*** Data supplied Section Begins ***

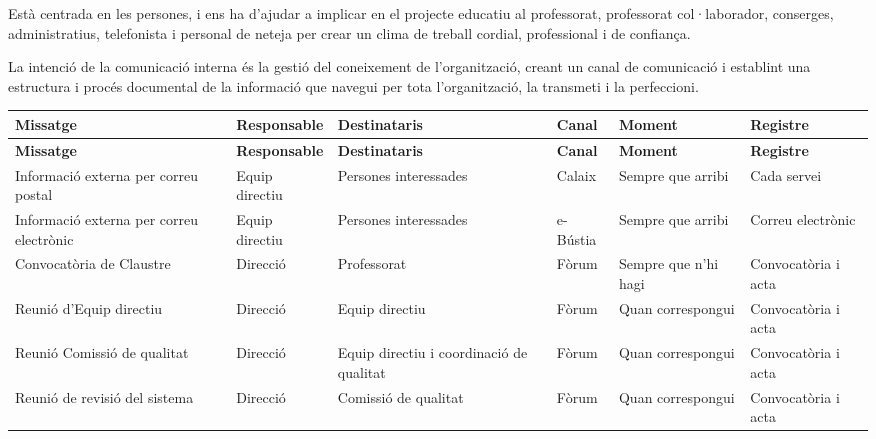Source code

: \documentclass[fontsize=10pt,%
paper=a4,%
DIV=14,%
twoside=semi,%
pagesize=auto,%
parskip=half,
captions=tableheading,%
numbers=noenddot,%
toc=graduated%
]{scrartcl}
\renewcommand{\arraystretch}{1.75}%
\renewcommand{\arraystretch}{1.75}%
\begin{document}
Està centrada en les persones, i ens ha d'ajudar a implicar en el projecte educatiu al
professorat, professorat col·laborador, conserges, administratius, telefonista i personal de neteja per crear un clima de treball cordial, professional i de confiança.

La intenció de la comunicació interna és la gestió del coneixement de l'organització, creant un canal de comunicació i establint una estructura i procés documental de la
informació que navegui per tota l'organització, la transmeti i la perfeccioni.

\small{
\setlength{\tabcolsep}{10pt}
\renewcommand{\arraystretch}{1.5}
\begin{longtable}{p{3cm}p{2cm}p{2cm}p{1.5cm}p{2cm}p{1.5cm}}
\hline
\textbf{Missatge}                        & \textbf{Responsable}     & \textbf{Destinataris}                    & \textbf{Canal} & \textbf{Moment}      & \textbf{Registre}                                          \\
\hline \endfirsthead
\hline
\textbf{Missatge}                        & \textbf{Responsable}     & \textbf{Destinataris}                    & \textbf{Canal} & \textbf{Moment}      & \textbf{Registre}                                          \\
\hline \endhead
Informació externa per correu postal     & Equip directiu           & Persones interessades                    & Calaix         & Sempre que arribi    & Cada servei                                                \\
Informació externa per correu electrònic & Equip directiu           & Persones interessades                    & e-Bústia       & Sempre que arribi    & Correu electrònic                                          \\
Convocatòria de Claustre                 & Direcció                 & Professorat                              & Fòrum          & Sempre que n'hi hagi & Convocatòria i acta                                        \\
Reunió d'Equip directiu                  & Direcció                 & Equip directiu                           & Fòrum          & Quan correspongui    & Convocatòria i acta                                        \\
Reunió Comissió de qualitat              & Direcció                 & Equip directiu i coordinació de qualitat & Fòrum          & Quan correspongui    & Convocatòria i acta                                        \\
Reunió de revisió del sistema            & Direcció                 & Comissió de qualitat                     & Fòrum          & Quan correspongui    & Convocatòria i acta                                        \\

\end{longtable}}
\end{document}
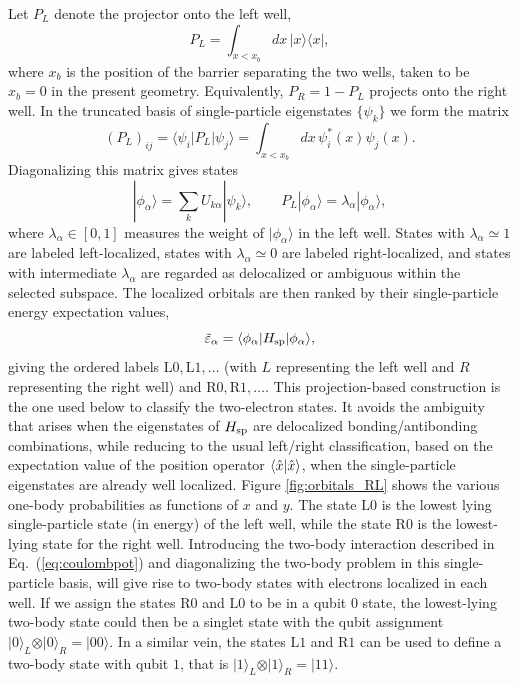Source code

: \documentclass[fleqn,10pt]{wlscirep}
\begin{document}
Let $P_L$ denote the projector onto the left well,
\begin{equation}
  P_L = \int_{x<x_b} dx\, |x\rangle\langle x|,
\end{equation}
where $x_b$ is the position of the barrier separating the two wells, taken to be $x_b=0$ in the present geometry.  Equivalently, $P_R=1-P_L$ projects onto the right well.  In the truncated basis of single-particle eigenstates $\{\psi_k\}$ we form the matrix
\begin{equation}
  (P_L)_{ij}
  =
  \langle \psi_i | P_L | \psi_j\rangle
  =
  \int_{x<x_b} dx\, \psi_i^*(x)\psi_j(x).
\end{equation}
Diagonalizing this matrix gives states
\begin{equation}
  |\phi_\alpha\rangle
  =
  \sum_k U_{k\alpha} |\psi_k\rangle,
  \qquad
  P_L|\phi_\alpha\rangle
  =
  \lambda_\alpha |\phi_\alpha\rangle ,
\end{equation}
where $\lambda_\alpha\in[0,1]$ measures the weight of $|\phi_\alpha\rangle$ in the left well.  States with $\lambda_\alpha\simeq 1$ are labeled left-localized, states with $\lambda_\alpha\simeq 0$ are labeled right-localized, and states with intermediate $\lambda_\alpha$ are regarded as delocalized or ambiguous within the selected subspace.
The localized orbitals are then ranked by their single-particle energy expectation
values,
\begin{equation}
  \tilde{\varepsilon}_\alpha
  =
  \langle \phi_\alpha | H_{\rm sp} | \phi_\alpha\rangle ,
\end{equation}
giving the ordered labels $\mathrm{L0},\mathrm{L1},\dots$ (with $L$ representing the left well and $R$ representing the right well) and
$\mathrm{R0},\mathrm{R1},\dots$.  This projection-based construction is the one used below to classify the two-electron states.  It avoids the ambiguity that arises when the eigenstates of $H_{\rm sp}$ are delocalized bonding/antibonding combinations, while reducing to the usual left/right classification, based on the expectation value of the position operator $\braket{\hat{x}}$, when the single-particle eigenstates are already well localized. 
Figure \ref{fig:orbitals_RL} shows the various  one-body probabilities as functions of $x$ and $y$. The state $\mathrm{L0}$ is the lowest lying single-particle state (in energy) of the left well, while the state $\mathrm{R0}$ is the lowest-lying state for the right well. Introducing the two-body interaction described in Eq.~(\ref{eq:coulombpot}) and diagonalizing the two-body problem in this single-particle basis, will give rise to two-body states with electrons localized in each well. If we assign the states $\mathrm{R0}$ and $\mathrm{L0}$ to be in a qubit $0$ state, the lowest-lying two-body state could then be a singlet state with the qubit assignment $\vert 0\rangle_L \otimes \vert 0\rangle_R=\vert 00\rangle$. In a similar vein, the states $\mathrm{L1}$ and $\mathrm{R1}$ can be used to define a two-body state with qubit $1$, that is $\vert 1\rangle_L \otimes \vert 1\rangle_R=\vert 11\rangle$.
\end{document}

*** Data supplied Section Ends ***

Looking at the entries above, find how many lines include the word "organització" and write that number alone.

2